Wikipedia:What claims of relevance are false
|This essay contains the advice or opinions of one or more Wikipedia contributors. Essays are not Wikipedia policies or guidelines. Some essays represent widespread norms; others only represent minority viewpoints.|
Any editing "rule" can be ignored if it keeps relevant material from getting into an article. This essay informs on when claims of relevancy might seem legitimate but are actually something else.
Claims via similar concepts do not assert relevance
- Arguing "it is compelling" is not enough to assert something is relevant.
- Arguing "it is endangered" is not enough to assert something is relevant.
- Arguing "it is important" is not enough to assert something is relevant.
In more detail:
|Relevant confused with||Error editor might make||Comments|
|Compelling||Is interesting so it must be relevant (even though off-topic).||Find the right article for the material if you think is of interest to readers.|
|Endangered||If it is not stored in Wikipedia it will be lost to the world.||Must be material that is useful to readers.
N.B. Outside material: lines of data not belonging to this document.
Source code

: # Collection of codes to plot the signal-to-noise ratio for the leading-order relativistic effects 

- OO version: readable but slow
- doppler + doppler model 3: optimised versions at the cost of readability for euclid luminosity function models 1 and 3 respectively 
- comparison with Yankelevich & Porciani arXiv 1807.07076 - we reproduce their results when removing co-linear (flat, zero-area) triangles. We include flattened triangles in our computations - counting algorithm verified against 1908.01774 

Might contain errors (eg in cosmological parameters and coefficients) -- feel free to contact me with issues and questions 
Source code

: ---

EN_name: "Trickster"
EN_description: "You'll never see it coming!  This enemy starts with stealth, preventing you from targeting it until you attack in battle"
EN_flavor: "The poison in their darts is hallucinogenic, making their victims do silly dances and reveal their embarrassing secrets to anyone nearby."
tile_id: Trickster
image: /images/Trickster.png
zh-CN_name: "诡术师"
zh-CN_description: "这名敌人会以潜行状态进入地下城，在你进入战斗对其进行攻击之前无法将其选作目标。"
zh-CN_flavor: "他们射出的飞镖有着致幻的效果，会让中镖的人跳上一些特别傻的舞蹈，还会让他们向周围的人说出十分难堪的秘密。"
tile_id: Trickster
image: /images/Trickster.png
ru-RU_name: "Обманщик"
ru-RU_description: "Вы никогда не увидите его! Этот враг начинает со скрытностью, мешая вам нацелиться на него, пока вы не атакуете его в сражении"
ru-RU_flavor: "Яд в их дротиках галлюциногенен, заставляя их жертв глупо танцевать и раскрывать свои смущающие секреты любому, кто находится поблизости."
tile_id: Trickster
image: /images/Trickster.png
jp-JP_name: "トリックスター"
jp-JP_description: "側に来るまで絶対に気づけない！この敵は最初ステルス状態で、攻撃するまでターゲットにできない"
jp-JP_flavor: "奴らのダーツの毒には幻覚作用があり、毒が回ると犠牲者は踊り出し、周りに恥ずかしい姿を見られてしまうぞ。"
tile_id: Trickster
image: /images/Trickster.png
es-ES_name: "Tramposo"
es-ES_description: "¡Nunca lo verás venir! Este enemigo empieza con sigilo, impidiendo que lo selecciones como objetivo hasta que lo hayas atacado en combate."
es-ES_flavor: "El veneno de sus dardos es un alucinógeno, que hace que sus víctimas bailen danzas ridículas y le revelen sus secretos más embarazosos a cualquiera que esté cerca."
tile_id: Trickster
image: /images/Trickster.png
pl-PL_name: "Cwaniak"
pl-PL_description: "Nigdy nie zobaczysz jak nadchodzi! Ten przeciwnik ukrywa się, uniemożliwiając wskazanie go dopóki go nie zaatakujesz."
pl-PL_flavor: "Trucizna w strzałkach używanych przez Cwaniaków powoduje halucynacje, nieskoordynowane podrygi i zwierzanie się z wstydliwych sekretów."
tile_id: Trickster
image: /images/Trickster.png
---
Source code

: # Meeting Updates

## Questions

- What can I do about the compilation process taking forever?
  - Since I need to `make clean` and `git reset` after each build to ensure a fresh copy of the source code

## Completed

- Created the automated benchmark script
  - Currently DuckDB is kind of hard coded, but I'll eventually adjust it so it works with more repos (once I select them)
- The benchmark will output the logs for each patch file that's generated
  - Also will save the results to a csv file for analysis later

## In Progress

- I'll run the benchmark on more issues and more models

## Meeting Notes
No point in saving data that will never be of public interest.|
|Important||Relevant because readers need to know about it (even though only indirectly connected).||It must be about the topic of the article and must be important in the eyes of readers. (Moving to the appropriate article could fix this.)|
- Do not put off-topic content into an article solely because its compelling nature argues it is relevant.
- Do not put content into an article on the reasoning that if it is not stored in Wikipedia it will be lost to the world.
- Do not put content into an article just because readers need to know about it.
Claims of indirect relevance do not assert relevance
Content must be directly about the subject of the article. Claiming relevance because of an indirect relationship to the subject of the article suggests the item is more about something else than it is about the subject of the article.
Maria Emerald is one of 24 featured speakers in a motivational film. She is in the film as a Public relations expert. For this example, assume she is also an expert on Advertising—an expertise of hers not mentioned in the film. However, the film talks about both public relations and advertising. Which should the article on the film say?
- Maria Emerald, an expert on public relations and advertising, ...
- Maria Emerald, an expert on public relations, ...
The correct answer is (2) and it has a simple reason: "film is not using her advertising expertise." Her expertise on advertising only has an indirect relationship to the film.
Using the hypothetical example above, could the article on the film have a section on public relations?
- Yes, if public relations is one of the topics addressed by the film and then, only to describe what the film says about public relations.
- No, if the section is essentially a mini article on what public relations is, outside of the film. Public relations in the world only has an indirect relationship to the film. Describing it is not describing the film. The film and public-relations-in-the-world are directly connected to the concept of "public relations"—that's it. They are not directly connected to each other, hence relevance is indirect.